To increase customer protections, we continue to advance security technology and innovation. For the last decade, we have implemented the Security Development Lifecycle and we have extended our secure design methodology to cloud services. We are increasing our use of data encryption across services like Outlook.com, Office 365, OneDrive and Windows Azure. We have previously announced that by the end of 2014, all content moving across our networks will be encrypted by default.
Privacy: Regarding requests for customer data from law enforcement or other governmental entities, Microsoft is firm in its commitment to protect customer data.

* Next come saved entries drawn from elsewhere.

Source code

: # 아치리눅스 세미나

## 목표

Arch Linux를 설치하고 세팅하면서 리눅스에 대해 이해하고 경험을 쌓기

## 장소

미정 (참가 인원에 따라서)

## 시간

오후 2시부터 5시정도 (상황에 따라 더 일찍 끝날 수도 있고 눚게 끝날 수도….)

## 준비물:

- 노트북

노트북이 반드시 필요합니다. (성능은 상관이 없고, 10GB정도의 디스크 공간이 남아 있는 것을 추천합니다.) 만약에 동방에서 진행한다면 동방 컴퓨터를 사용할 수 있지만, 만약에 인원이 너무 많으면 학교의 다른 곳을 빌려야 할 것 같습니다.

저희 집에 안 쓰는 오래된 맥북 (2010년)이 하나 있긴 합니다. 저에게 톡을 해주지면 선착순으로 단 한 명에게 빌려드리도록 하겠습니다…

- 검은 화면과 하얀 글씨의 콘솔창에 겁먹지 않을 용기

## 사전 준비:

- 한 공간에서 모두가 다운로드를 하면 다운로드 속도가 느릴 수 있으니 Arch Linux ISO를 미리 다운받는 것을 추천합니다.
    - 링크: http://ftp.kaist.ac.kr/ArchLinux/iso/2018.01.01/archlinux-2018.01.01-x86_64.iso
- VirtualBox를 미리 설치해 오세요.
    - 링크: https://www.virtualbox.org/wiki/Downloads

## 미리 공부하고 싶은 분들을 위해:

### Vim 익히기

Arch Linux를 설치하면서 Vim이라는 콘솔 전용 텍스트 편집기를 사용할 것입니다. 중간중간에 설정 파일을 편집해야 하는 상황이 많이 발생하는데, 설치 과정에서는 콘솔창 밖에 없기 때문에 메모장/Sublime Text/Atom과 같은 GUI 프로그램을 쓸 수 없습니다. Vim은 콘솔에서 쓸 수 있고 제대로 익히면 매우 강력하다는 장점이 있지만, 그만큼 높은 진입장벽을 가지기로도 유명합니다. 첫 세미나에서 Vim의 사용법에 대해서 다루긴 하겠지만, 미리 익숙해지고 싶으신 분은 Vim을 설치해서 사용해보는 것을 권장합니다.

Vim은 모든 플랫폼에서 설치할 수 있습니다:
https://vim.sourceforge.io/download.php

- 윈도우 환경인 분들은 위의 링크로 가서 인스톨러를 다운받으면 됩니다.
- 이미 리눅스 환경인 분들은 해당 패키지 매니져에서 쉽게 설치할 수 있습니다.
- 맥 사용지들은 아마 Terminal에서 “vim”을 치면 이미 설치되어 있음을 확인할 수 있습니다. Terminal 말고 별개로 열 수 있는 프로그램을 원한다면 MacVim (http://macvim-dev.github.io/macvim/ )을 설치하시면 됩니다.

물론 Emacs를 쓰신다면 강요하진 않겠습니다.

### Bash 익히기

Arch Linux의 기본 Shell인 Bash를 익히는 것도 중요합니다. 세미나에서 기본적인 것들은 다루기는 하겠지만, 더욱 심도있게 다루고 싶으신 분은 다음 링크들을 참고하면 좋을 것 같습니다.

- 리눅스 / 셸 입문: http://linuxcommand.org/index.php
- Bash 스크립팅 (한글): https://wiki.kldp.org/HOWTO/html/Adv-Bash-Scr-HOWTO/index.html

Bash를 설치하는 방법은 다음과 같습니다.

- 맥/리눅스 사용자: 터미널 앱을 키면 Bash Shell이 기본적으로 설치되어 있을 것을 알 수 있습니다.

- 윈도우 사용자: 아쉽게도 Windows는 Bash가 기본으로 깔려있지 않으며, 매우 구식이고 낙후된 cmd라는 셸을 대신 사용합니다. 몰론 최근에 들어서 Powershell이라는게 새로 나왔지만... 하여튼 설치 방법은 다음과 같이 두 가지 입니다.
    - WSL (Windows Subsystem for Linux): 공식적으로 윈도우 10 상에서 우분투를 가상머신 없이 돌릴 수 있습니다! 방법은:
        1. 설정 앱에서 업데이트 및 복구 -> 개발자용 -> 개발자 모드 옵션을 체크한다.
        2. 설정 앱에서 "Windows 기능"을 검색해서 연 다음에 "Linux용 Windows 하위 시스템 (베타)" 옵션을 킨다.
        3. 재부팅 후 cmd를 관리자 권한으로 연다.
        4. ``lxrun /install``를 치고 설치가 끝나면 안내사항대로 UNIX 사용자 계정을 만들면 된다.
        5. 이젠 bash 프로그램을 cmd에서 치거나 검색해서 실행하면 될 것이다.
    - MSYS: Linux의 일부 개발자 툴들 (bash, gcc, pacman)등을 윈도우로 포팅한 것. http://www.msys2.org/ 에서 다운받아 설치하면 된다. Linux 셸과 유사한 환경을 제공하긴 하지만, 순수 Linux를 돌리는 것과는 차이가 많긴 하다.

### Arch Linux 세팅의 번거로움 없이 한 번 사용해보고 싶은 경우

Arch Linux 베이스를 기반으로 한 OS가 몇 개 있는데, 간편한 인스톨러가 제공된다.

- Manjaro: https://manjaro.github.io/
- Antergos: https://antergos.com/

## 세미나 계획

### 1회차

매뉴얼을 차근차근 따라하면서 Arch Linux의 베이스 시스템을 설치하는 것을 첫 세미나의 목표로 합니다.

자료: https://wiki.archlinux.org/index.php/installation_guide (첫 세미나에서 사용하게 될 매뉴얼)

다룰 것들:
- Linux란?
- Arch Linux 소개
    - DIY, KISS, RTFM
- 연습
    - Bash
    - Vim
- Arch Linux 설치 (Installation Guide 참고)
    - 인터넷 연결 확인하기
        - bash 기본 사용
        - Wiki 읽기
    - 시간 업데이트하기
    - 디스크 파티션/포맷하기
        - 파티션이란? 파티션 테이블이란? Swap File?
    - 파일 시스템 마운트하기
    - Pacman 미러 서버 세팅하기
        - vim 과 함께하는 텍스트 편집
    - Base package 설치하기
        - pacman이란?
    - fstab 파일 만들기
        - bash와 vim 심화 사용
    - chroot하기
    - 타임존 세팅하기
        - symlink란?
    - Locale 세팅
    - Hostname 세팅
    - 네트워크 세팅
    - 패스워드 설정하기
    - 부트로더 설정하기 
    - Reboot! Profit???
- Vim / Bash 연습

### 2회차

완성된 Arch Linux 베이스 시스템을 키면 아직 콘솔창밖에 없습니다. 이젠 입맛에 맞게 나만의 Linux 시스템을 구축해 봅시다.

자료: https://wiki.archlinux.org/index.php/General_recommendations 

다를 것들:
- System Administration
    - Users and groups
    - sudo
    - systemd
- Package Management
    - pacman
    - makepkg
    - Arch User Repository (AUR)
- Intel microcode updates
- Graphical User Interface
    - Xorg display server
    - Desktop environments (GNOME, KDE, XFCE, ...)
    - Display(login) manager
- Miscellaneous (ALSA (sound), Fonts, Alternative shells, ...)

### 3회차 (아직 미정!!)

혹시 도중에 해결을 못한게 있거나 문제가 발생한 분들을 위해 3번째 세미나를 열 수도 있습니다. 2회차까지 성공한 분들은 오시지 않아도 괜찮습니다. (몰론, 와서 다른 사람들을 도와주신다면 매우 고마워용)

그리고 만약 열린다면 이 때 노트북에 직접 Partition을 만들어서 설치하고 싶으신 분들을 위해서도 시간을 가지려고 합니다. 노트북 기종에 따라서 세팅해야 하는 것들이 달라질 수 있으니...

We will only provide data in response to lawful requests for specific accounts or identifiers. Where appropriate, we will refer law enforcement requests directly to the customer, rather than attempting to fulfill the requests ourselves. Additionally, we require governments to live within the limits the law imposes on them, and will fight data requests that lack a jurisdictional basis or demand the production of bulk data.
Transparency: We are committed to transparency and strongly support a more open discussion on current data access policies.
One example of our transparency is our Government Security Program (GSP), which enables government customers to review our source code, in order to reassure them of its integrity. We recently announced plans to expand this access by opening several international Transparency Centers.
Microsoft also publishes a Law Enforcement Requests Report twice a year which details the number of law enforcement requests we receive (notably, only a tiny fraction of accounts are affected by government requests for data). Additionally, following a lawsuit filed by Microsoft and other large technology companies, the U.S. government agreed to let companies disclose figures on the national security orders received under the Foreign Intelligence Surveillance Act.
Wherever society nets out on this important debate on the appropriate degree of government involvement in the Internet, it’s vital that industry remains principled in its approach to security, privacy and transparency.
We believe it is time for an international convention on privacy and government access to data, and have joined with others across the industry to recommend clear principles for government surveillance reform at ReformGovernmentSurveillance.com.
Microsoft will continue to push for policy and technical progress to restore public trust in technology, supporting increased transparency, sensible limits on data access and appropriate oversight. We will also push for greater coordination among governments. We believe that these steps are necessary to help restore the trust that is critical to the future growth of global IT systems, and that these steps can be achieved without undermining important public safety and national security concerns.